Though Huffington has a news staff (it is tiny, but the hope is to expand in the future), the vast majority of the stories that it features originate elsewhere, whether in print, on television, or on someone’s video camera or cell phone. The editors link to whatever they believe to be the best story on a given topic. Then they repurpose it with a catchy, often liberal-leaning headline and provide a comment section beneath it, where readers can chime in. Surrounding the news articles are the highly opinionated posts of an apparently endless army of both celebrity (Nora Ephron, Larry David) and non-celebrity bloggers—more than eighteen hundred so far. The bloggers are not paid. The over-all effect may appear chaotic and confusing, but, (Kenneth) Lerer (one of HuffPo’s founders) argues, “this new way of thinking about, and presenting, the news, is transforming news as much as CNN did thirty years ago.” Arianna Huffington and her partners believe that their model points to where the news business is heading. “People love to talk about the death of newspapers, as if it’s a foregone conclusion. I think that’s ridiculous,” she says. “Traditional media just need to realize that the online world isn’t the enemy. In fact, it’s the thing that will save them, if they fully embrace it.”

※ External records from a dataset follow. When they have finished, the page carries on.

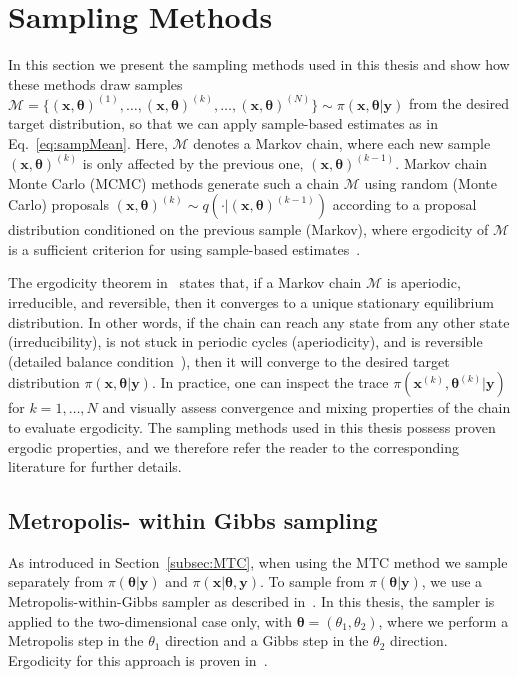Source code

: \section{Sampling Methods}
\label{sec:sampling}
In this section we present the sampling methods used in this thesis and show how these methods draw samples $ \mathcal{M} = \{ (\bm{x}, \bm{\theta} )^{(1)}, \dots, (\bm{x}, \bm{\theta} )^{(k)}, \dots, (\bm{x}, \bm{\theta})^{(N)} \} \sim \pi(\bm{x}, \bm{\theta} |  \bm{y})$ from the desired target distribution, so that we can apply sample-based estimates as in Eq.~\ref{eq:sampMean}.
Here, $\mathcal{M}$ denotes a Markov chain, where each new sample $(\bm{x}, \bm{\theta})^{(k)}$ is only affected by the previous one, $(\bm{x}, \bm{\theta})^{(k-1)}$.
Markov chain Monte Carlo (MCMC) methods generate such a chain $\mathcal{M}$ using random (Monte Carlo) proposals $(\bm{x}, \bm{\theta})^{(k)} \sim q( \cdot |  (\bm{x}, \bm{\theta})^{(k-1)})$ according to a proposal distribution conditioned on the previous sample (Markov), where ergodicity of $\mathcal{M}$ is a sufficient criterion for using sample-based estimates~\cite{tan2016LecNot, roberts2004general}.

The ergodicity theorem in~\cite{tan2016LecNot} states that, if a Markov chain $\mathcal{M}$ is aperiodic, irreducible, and reversible, then it converges to a unique stationary equilibrium distribution.
In other words, if the chain can reach any state from any other state (irreducibility), is not stuck in periodic cycles (aperiodicity), and is reversible (detailed balance condition~\cite{tan2016LecNot}), then it will converge to the desired target distribution $\pi(\bm{x}, \bm{\theta} |  \bm{y})$.
In practice, one can inspect the trace $\pi(\bm{x}^{(k)}, \bm{\theta}^{(k)} |  \bm{y})$ for $k = 1, \dots, N$ and visually assess convergence and mixing properties of the chain to evaluate ergodicity.
The sampling methods used in this thesis possess proven ergodic properties, and we therefore refer the reader to the corresponding literature for further details.

\subsection{Metropolis- within Gibbs sampling}
As introduced in Section~\ref{subsec:MTC}, when using the MTC method we sample separately from $\pi(\bm{\theta} |  \bm{y})$ and $\pi(\bm{x} |  \bm{\theta}, \bm{y})$. To sample from $\pi(\bm{\theta} |  \bm{y})$, we use a Metropolis-within-Gibbs sampler as described in~\cite{fox2016fast}.
In this thesis, the sampler is applied to the two-dimensional case only, with $\bm{\theta} = (\theta_1, \theta_2)$, where we perform a Metropolis step in the $\theta_1$ direction and a Gibbs step in the $\theta_2$ direction.
Ergodicity for this approach is proven in~\cite{roberts2006harris}.

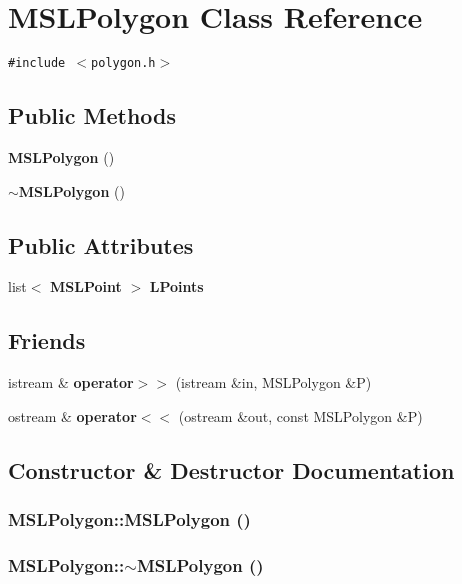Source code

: \section{MSLPolygon  Class Reference}
\label{classMSLPolygon}
{\tt \#include $<$polygon.h$>$}

\subsection*{Public Methods}
\begin{CompactItemize}
\item 
{\bf MSLPolygon} ()
\item 
{\bf $\sim$MSLPolygon} ()
\end{CompactItemize}
\subsection*{Public Attributes}
\begin{CompactItemize}
\item 
list$<$ {\bf MSLPoint} $>$ {\bf LPoints}
\end{CompactItemize}
\subsection*{Friends}
\begin{CompactItemize}
\item 
istream \& {\bf operator$>$$>$} (istream \&in, MSLPolygon \&P)
\item 
ostream \& {\bf operator$<$$<$} (ostream \&out, const MSLPolygon \&P)
\end{CompactItemize}


\subsection{Constructor \& Destructor Documentation}
\subsubsection{\setlength{\rightskip}{0pt plus 5cm}MSLPolygon::MSLPolygon ()\hspace{0.3cm}{\tt  [inline]}}\label{classMSLPolygon_a0}


\subsubsection{\setlength{\rightskip}{0pt plus 5cm}MSLPolygon::$\sim$MSLPolygon ()\hspace{0.3cm}{\tt  [inline]}}\label{classMSLPolygon_a1}




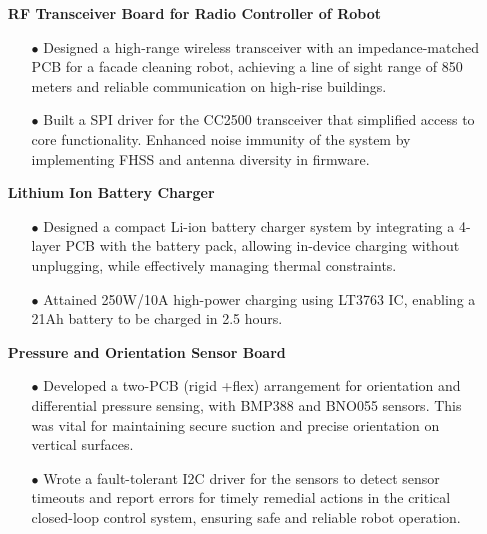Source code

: \documentclass[11pt]{article}
\begin{document}
      \begin{itemize}[leftmargin=0.01in]
        \item[]  \textbf{RF Transceiver Board for Radio Controller of Robot}
            \begin{itemize}\setlength{\itemsep}{0pt}\setlength{\parskip}{0pt}\vspace{-0.3em}
                \item[$\bullet$] Designed a high-range wireless transceiver with an impedance-matched PCB for a facade cleaning robot, achieving a line of sight range of 850 meters and reliable communication on high-rise buildings.
                \item[$\bullet$] Built a  SPI driver for the CC2500 transceiver that simplified access to core functionality. Enhanced noise immunity of the system by implementing FHSS and antenna diversity in firmware.
            \end{itemize}
        \item[]  \textbf{Lithium Ion Battery Charger}
            \begin{itemize}\setlength{\itemsep}{0pt}\setlength{\parskip}{0pt}\vspace{-0.3em}
                \item[$\bullet$] Designed a compact Li-ion battery charger system by integrating a 4-layer PCB with the battery pack, allowing in-device charging without unplugging, while effectively managing thermal constraints. 
                \item[$\bullet$] Attained 250W/10A high-power charging using LT3763 IC, enabling a 21Ah battery to be charged in 2.5 hours.
            \end{itemize}
        \item[]  \textbf{Pressure and Orientation Sensor Board}
            \begin{itemize}\setlength{\itemsep}{0pt}\setlength{\parskip}{0pt}\vspace{-0.3em}
                \item[$\bullet$] Developed a two-PCB (rigid +flex) arrangement for orientation and differential pressure sensing, with BMP388 and BNO055 sensors. This was vital for maintaining secure suction and precise orientation on vertical surfaces.
                \item[$\bullet$] Wrote a fault-tolerant I2C driver for the sensors to detect sensor timeouts and report errors for timely remedial actions in the critical closed-loop control system, ensuring safe and reliable robot operation.

\end{itemize}
\end{itemize}
\end{document}
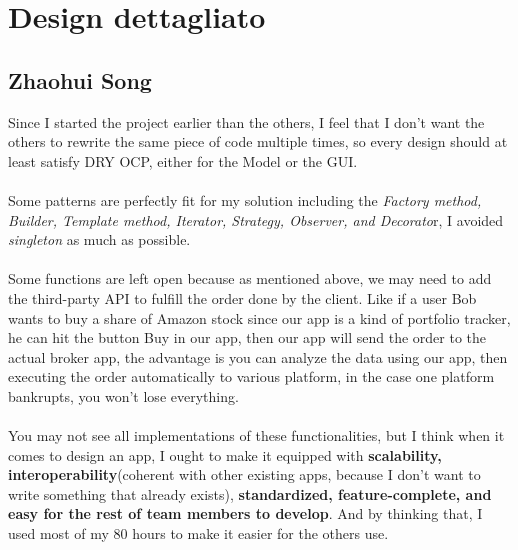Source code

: \documentclass[a4paper,12pt]{report}
\begin{document}


\section{Design dettagliato}

\subsection{Zhaohui Song}

Since I started the project earlier than the others, I feel that I don't want the others to rewrite the same piece of code multiple times, so every design should at least satisfy DRY OCP, either for the Model or the GUI.
%
\\\\Some patterns are perfectly fit for my solution including the \textit{Factory method, Builder, Template method, Iterator, Strategy, Observer, and Decorato}r, I avoided \textit{singleton} as much as possible.
%
\\\\Some functions are left open because as mentioned above, we may need to add the third-party API to fulfill the order done by the client. Like if a user Bob wants to buy a share of Amazon stock since our app is a kind of portfolio tracker,  
he can hit the button Buy in our app, then our app will send the order to the actual broker app, the advantage is you can analyze the data using our app, then executing the order automatically to various platform, in the case one platform bankrupts, you won't lose everything.
%
\\\\You may not see all implementations of these functionalities, but I think when it comes to design an app, I ought to make it equipped with  \textbf{scalability,  interoperability}(coherent with other existing apps, because I don't want to write something that already exists), \textbf{standardized, feature-complete, and easy for the rest of team members to develop}.
And by thinking that, I used most of my 80 hours to make it easier for the others use.
%
\end{document}
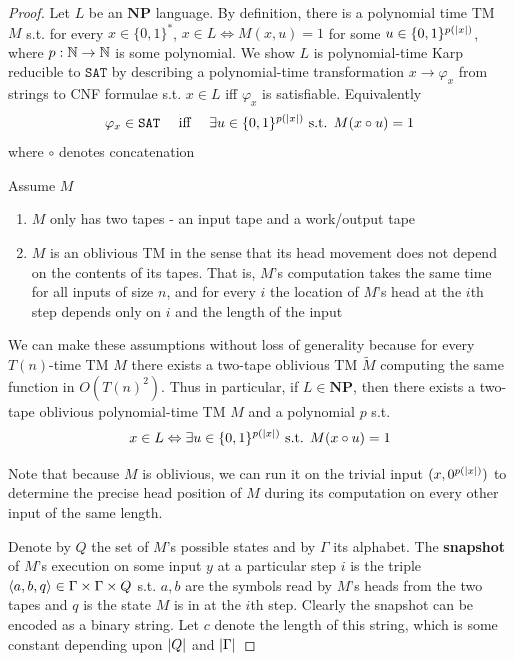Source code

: \documentclass[11pt]{article}
\def \NP {\textbf{NP}}
\def \SAT {\text{SAT}}
\def \NP {\textbf{NP}}
\def \SAT {\texttt{SAT}}
\begin{document}
\begin{proof}
Let \(L\) be an \(\NP\) language. By definition, there is a polynomial time TM \(M\) s.t. for
every \(x\in\{0,1\}^*\), \(x\in L\Leftrightarrow M(x,u)=1\) for
some \(u\in\{0,1\}^{p(\abs{x})}\), where \(p:\mathbb{N}\to\mathbb{N}\) is some polynomial. We show \(L\) is
polynomial-time Karp reducible to \(\SAT\) by describing a polynomial-time
transformation \(x\to\varphi_x\) from strings to CNF formulae s.t. \(x\in L\) iff \(\varphi_x\)
is satisfiable. Equivalently
     \begin{equation*}
\varphi_x\in\SAT \quad\text{ iff }\quad\exists u\in\{0,1\}^{p(\abs{x})}
\text{ s.t. }M(x\circ u)=1
     \end{equation*}
where \(\circ\) denotes concatenation

Assume \(M\)
\begin{enumerate}
\item \(M\) only has two tapes - an input tape and a work/output tape
\item \(M\) is an oblivious TM in the sense that its head movement does not depend on the contents
of its tapes. That is, \(M\)'s computation takes the same time for all inputs of size \(n\),
and for every \(i\) the location of \(M\)'s head at the \(i\)th step depends only on \(i\)
and the length of the input
\end{enumerate}


We can make these assumptions without loss of generality because for every \(T(n)\)-time TM \(M\)
there exists a two-tape oblivious TM \(\tilde{M}\) computing the same function
in \(O(T(n)^2)\). Thus in particular, if \(L\in\NP\), then there exists a two-tape oblivious
polynomial-time TM \(M\) and a polynomial \(p\) s.t.
     \begin{equation}
     \label{eq:2.2}
x\in L \Leftrightarrow \exists u\in\{0,1\}^{p(\abs{x})}\text{ s.t. }M(x\circ u)=1
     \end{equation}

Note that because \(M\) is oblivious, we can run it on the trivial input \((x,0^{p(\abs{x})})\)
to determine the precise head position of \(M\) during its computation on every other input of
the same length.

Denote by \(Q\) the set of \(M\)'s possible states and by \(\Gamma\) its alphabet. The \textbf{snapshot}
of \(M\)'s execution on some input \(y\) at a particular step \(i\) is the triple
\(\langle a,b,q\rangle\in\Gamma\times\Gamma\times Q\) s.t. \(a,b\) are the symbols read by \(M\)'s
heads from the two tapes and \(q\) is the state \(M\) is in at the \(i\)th step. Clearly the
snapshot can be encoded as a binary string. Let \(c\) denote the length of this string, which
is some constant depending upon \(\abs{Q}\) and \(\abs{\Gamma}\)


\end{proof}
\end{document}
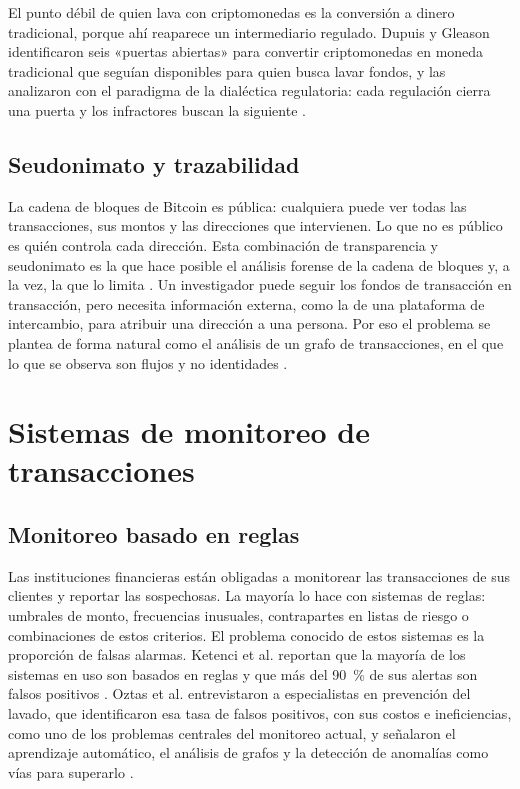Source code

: El punto débil de quien lava con criptomonedas es la conversión a dinero tradicional, porque
ahí reaparece un intermediario regulado. Dupuis y Gleason identificaron seis «puertas abiertas»
para convertir criptomonedas en moneda tradicional que seguían disponibles para quien busca
lavar fondos, y las analizaron con el paradigma de la dialéctica regulatoria: cada regulación
cierra una puerta y los infractores buscan la siguiente \cite{Dupuis2020OpenDoors}.

\subsection{Seudonimato y trazabilidad}

La cadena de bloques de Bitcoin es pública: cualquiera puede ver todas las transacciones,
sus montos y las direcciones que intervienen. Lo que no es público es quién controla cada
dirección. Esta combinación de transparencia y seudonimato es la que hace posible el análisis
forense de la cadena de bloques y, a la vez, la que lo limita \cite{Pocher2023Anomalous}. Un
investigador puede seguir los fondos de transacción en transacción, pero necesita información
externa, como la de una plataforma de intercambio, para atribuir una dirección a una persona. Por
eso el problema se plantea de forma natural como el análisis de un grafo de transacciones, en
el que lo que se observa son flujos y no identidades \cite{Weber2019Elliptic}.

\section{Sistemas de monitoreo de transacciones}\label{sec:ctx_monitoreo}

\subsection{Monitoreo basado en reglas}

Las instituciones financieras están obligadas a monitorear las transacciones de sus clientes y
reportar las sospechosas. La mayoría lo hace con sistemas de reglas: umbrales de monto,
frecuencias inusuales, contrapartes en listas de riesgo o combinaciones de estos criterios. El
problema conocido de estos sistemas es la proporción de falsas alarmas. Ketenci et al.
reportan que la mayoría de los sistemas en uso son basados en reglas y que más del 90~\% de sus
alertas son falsos positivos \cite{Ketenci2021TimeFrequency}. Oztas et al. entrevistaron a
especialistas en prevención del lavado, que identificaron esa tasa de falsos positivos, con sus
costos e ineficiencias, como uno de los problemas centrales del monitoreo actual, y señalaron el
aprendizaje automático, el análisis de grafos y la detección de anomalías como vías para
superarlo \cite{Oztas2024Monitoring}.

Arthur Miller once described a good newspaper as “a nation talking to itself.” If only in this respect, the Huffington Post is a great newspaper. It is not unusual for a short blog post to inspire a thousand posts from readers—posts that go off in their own directions and lead to arguments and conversations unrelated to the topic that inspired them. Occasionally, these comments present original perspectives and arguments, but many resemble the graffiti on a bathroom wall.

The notion that the Huffington Post is somehow going to compete with, much less displace, the best traditional newspapers is arguable on other grounds as well. The site’s original-reporting resources are minuscule. The site has no regular sports or book coverage, and its entertainment section is a trashy grab bag of unverified Internet gossip. And, while the Huffington Post has successfully positioned itself as the place where progressive politicians and Hollywood liberal luminaries post their anti-Bush Administration sentiments, many of the original blog posts that it publishes do not merit the effort of even a mouse click.
I definitely wouldn’t say that about Schaeffer’s post; his arguments show some thought and reflection even though I think he’s fundamentally wrong. But it is fortunate that he can make his case and receive feedback in real time, which is one of the few advantages I would give to online media versus its print counterpart.

And the point of this post is also not to slam Arianna Huffington, by the way. Even though I grow ever more annoyed by her site’s preoccupation with quasi-literate celebrity pontifications (should I really care what Larry David thinks of Dick Cheney?), gossipy celebrity tripe and an ever-escalating amount of intrusive popup ads, I know she’s “altering the landscape” in favor of a participatory exchange of ideas tilted somewhat towards a progressive point of view.

And if our corporate media as a whole bothered to give the time of day to those with our political orientation, then there might not be a need for her site (or many blogs I guess, possibly even this one also) to even exist. But we do, and she does, and more often than not (but not always), her voice is ours as well.